Parasite phenotypic plasticity

Isolation-by-distance x isolation-by-time simulation

Previous work by Hendry and Day (2005) modelled isolation-by-time (IBT) for an asexual population and considered two traits: reproductive time and body size, a trait they consider to have variable fitness along a temporal cline. While their work is a foundation to our own, their results reflect weak selection and perfect heritability for body size, which, coupled with asexual reproduction, have limited application to real-life population dynamics. To expand upon their investigation, we are modelling a sexually reproducing flowering plant population that can be manipulated for a number of parameters related to IBT and isolation-by-distance (IBD). With this model, we hope to answer:

1. Does IBT between early and late flowering plants amplify temporal genetic structure for the flowering time trait by building linkage disequilibrium among alleles with similar phenotypic effect, i.e., if a plant has an ‘early’ allele at one flowering time locus, is it more likely than by chance to have ‘early’ alleles at the other flowering time loci?
2. Does the temporal genetic structure for flowering time interact with limited pollen and seed dispersal to create spatial population genetic structure for flowering time, i.e., over time, do early and late plants cluster over the landscape more tightly than by chance?
3. Does the temporal genetic structure amplify linkage disequilibrium among neutral loci and alter the impact of genetic drift?

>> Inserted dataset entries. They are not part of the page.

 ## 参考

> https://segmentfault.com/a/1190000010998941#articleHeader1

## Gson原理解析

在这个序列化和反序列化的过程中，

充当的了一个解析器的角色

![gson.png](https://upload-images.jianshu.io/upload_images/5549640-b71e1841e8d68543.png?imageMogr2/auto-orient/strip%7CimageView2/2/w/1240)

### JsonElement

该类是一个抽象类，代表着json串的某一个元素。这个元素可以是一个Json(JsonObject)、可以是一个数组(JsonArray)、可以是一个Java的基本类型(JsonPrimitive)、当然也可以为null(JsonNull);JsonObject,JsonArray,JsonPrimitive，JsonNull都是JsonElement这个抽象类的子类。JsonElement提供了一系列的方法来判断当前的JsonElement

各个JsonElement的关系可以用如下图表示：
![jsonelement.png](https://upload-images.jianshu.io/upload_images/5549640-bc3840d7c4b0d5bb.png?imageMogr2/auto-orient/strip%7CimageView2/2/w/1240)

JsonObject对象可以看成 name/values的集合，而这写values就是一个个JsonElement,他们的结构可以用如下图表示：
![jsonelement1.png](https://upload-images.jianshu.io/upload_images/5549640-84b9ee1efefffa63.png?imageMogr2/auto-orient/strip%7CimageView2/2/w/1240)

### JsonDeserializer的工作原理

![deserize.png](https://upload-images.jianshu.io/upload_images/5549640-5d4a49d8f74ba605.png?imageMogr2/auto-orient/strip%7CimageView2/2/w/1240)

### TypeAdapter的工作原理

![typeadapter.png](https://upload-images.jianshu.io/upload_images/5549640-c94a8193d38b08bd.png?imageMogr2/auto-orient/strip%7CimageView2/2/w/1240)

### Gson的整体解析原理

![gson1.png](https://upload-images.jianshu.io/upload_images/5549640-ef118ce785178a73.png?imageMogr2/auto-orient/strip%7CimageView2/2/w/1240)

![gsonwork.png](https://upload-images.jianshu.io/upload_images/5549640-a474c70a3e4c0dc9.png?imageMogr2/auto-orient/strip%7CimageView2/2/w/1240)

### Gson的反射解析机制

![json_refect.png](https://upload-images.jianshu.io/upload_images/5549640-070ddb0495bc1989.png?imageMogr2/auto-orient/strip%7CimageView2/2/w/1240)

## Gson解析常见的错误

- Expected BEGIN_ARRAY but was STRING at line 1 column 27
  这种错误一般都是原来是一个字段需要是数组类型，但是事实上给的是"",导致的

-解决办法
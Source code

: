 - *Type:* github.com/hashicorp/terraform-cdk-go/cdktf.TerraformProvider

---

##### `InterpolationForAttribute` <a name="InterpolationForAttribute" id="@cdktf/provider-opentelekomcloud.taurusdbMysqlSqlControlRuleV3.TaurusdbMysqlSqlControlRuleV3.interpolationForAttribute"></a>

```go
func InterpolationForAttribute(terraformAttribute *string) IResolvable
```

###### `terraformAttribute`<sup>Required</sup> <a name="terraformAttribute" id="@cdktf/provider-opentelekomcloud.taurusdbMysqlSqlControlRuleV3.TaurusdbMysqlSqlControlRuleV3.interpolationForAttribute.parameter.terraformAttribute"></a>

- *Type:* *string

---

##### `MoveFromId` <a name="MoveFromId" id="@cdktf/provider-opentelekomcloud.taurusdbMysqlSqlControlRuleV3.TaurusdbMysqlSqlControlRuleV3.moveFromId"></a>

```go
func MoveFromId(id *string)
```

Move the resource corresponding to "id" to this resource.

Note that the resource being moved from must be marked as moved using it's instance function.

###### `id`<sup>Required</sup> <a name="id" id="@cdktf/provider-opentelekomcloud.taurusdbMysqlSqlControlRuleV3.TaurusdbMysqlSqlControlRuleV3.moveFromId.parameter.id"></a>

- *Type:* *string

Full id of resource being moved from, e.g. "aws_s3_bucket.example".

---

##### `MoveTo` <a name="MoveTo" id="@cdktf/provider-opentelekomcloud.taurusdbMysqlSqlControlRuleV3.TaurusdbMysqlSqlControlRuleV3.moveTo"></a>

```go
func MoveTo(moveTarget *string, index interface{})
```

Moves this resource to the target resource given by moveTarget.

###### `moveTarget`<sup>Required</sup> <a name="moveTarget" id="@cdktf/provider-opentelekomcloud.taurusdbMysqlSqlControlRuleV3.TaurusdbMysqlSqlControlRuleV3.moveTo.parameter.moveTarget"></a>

Maintenance of genetic variation in pollen competiveness in mixed-mating systems

If a gene has consequences that affect both haploid and diploid phases of a plant’s life cycle and there is dominance involved in the gene locus, then a recessive deleterious allele can be protected in a diploid that is heterozygote. This same allele would be exposed in a haploid that carries this recessive deleterious allele alone. The exposure of this deleterious allele would thus put the gamete that holds this allele at a fitness disadvantage. Such a scenario then posits a theory that genes that have adverse effects on the gametic phase will be purged by natural selection. Such deleterious recessive genes should not be found to have strong effects on gamete performance, because if they did they would consequently be eradicated by natural selection. This project uses a population genetics model to explore the potential for genes that have deleterious effects on gamete competition to be maintained in the population as a result of assortative mating, which would consequently lead to assortative competition among gametes. If early flowering plants produce largely strongly competitive pollen, it follows that the effect of being a strongly competitive pollen grain would be essentially neutral, as the strongly competitive pollen grain would not have an advantage against its competitors. Similarly, late flowering plants that produce weakly competitive pollen would find their pollen in a similarly competitively neutral environment, as a weakly competitive pollen grain would not be at a disadvantage against its competitors. In other words, the overall success rate of early and late flowering plants could be same if like competes with like in terms of flowering time and therefore pollen competitiveness.

Our work features two forms of assortative mating, fixed and mass-action:

1. Fixed - Fixed selfing can be considered two different ways. Either a certain proportion of a population is entirely while the remaining individuals are entirely outcrossing, or- more realistically- a certain proportion of ovules per maternal plant receive entirely self pollen while the remaining ovules receive outcross pollen.
2. Mass-action - An individual's ovules are able to receive both self and outcross pollen; however, a certain proportion of the entire pollen load that an individual receives is self pollen with the remaining pollen being outcross.

This projects features both numerical and analytical results based on recursion equations describing changes in genotype frequency over generations.